Em 1957, o Verão nos Açores haveria de terminar com ribombos. Com efeito, entre os dias 16 e 27 de Setembro de 1957 sentiram-se na ilha do Faial mais de 200 tremores de terra de fraca intensidade. A 27 de Setembro, o faroleiro de serviço no farol mais ocidental da ilha do Faial viu com espanto a água do mar a borbulhar, a cerca de 1 quilómetro de distância da Ponta dos Capelinhos. No final do dia confirmou-se o já se esperava: iniciara-se uma erupção submarina de tão grande magnitude que esta acabou por originar uma ilha de escórias e cinzas vulcânicas.

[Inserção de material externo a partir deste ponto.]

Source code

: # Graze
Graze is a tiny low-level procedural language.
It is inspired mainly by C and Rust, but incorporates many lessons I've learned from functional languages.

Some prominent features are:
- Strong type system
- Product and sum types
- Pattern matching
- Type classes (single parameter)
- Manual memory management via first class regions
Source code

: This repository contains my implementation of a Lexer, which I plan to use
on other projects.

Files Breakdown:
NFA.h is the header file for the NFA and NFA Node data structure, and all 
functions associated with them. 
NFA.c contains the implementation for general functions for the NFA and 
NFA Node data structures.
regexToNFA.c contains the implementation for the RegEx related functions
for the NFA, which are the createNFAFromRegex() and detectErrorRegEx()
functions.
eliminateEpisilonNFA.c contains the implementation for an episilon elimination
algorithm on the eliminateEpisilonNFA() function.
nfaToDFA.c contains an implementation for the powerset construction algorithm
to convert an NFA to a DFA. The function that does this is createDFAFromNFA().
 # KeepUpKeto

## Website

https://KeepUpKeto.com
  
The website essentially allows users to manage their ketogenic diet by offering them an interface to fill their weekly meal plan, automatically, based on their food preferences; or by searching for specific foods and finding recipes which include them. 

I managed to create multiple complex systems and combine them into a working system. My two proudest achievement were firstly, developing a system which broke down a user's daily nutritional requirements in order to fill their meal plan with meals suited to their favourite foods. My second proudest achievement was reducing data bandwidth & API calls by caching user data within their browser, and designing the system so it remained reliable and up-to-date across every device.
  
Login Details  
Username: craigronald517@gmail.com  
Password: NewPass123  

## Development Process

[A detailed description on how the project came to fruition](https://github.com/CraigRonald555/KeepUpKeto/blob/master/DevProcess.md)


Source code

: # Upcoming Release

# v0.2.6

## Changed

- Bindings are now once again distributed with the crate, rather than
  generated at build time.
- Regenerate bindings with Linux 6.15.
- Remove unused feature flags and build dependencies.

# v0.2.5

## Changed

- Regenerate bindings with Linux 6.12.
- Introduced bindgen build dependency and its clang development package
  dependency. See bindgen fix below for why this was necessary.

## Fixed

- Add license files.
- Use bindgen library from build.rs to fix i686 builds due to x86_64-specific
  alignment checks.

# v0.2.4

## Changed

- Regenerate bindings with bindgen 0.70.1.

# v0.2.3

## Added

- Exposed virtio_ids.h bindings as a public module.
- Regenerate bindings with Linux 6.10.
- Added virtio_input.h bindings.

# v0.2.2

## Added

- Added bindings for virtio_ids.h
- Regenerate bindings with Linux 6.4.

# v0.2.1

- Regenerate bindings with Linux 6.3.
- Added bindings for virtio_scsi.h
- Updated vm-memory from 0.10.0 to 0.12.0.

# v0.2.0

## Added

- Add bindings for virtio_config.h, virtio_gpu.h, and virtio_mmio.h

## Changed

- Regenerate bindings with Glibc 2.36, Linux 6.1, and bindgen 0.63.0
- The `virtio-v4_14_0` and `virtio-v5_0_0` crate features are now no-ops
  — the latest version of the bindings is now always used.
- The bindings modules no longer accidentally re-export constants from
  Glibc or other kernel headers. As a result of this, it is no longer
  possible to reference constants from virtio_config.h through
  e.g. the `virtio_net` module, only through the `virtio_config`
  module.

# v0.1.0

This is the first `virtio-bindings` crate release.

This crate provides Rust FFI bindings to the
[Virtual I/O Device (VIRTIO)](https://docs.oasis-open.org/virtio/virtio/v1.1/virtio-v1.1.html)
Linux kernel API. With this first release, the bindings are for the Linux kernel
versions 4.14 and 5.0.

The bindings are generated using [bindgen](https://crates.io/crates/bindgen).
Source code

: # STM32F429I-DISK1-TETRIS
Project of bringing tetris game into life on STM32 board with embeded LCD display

Recordando a afronta feita em a 30 de Janeiro de 1811 pelo capitão Tillard da escuna inglesaSabrina - ao fazer desembarcar uma companhia de marinheiros numa décima ilha vulcânica, surgida nessa altura ao largo de São Miguel, no sentido de a reclamar para Sua Magestade Britânica - o jornalista do "Diário Popular" Urbano Carrasco arriscou a vida num barquinho a remos para colocar uma bandeira portuguesa nas cinzas basálticas da "Ilha Nova", evitando assim que os "estrangeiros" a tomassem - cumprido o desígnio patriótico nada evitou, contudo, que os sismos associados à erupção e a queda contínua de cinzas e materiais de projecção provocassem a destruição generalizada das habitações e campos no oeste do Faial, levando a que muitos dos afectados emigrassem em massa para os Estados Unidos, ao abrigo de um plano de emergência aprovado pelas autoridades americanas.
O vulcão manteve-se em actividade até Outubro de 1958, formando-se um istmo, que acabou por fazer a ligação da ilha à terra. O tremor associado ao vulcão e a queda de cinzas e materiais de projecção provocaram a destruição generalizada das habitações e campos do oeste do Faial.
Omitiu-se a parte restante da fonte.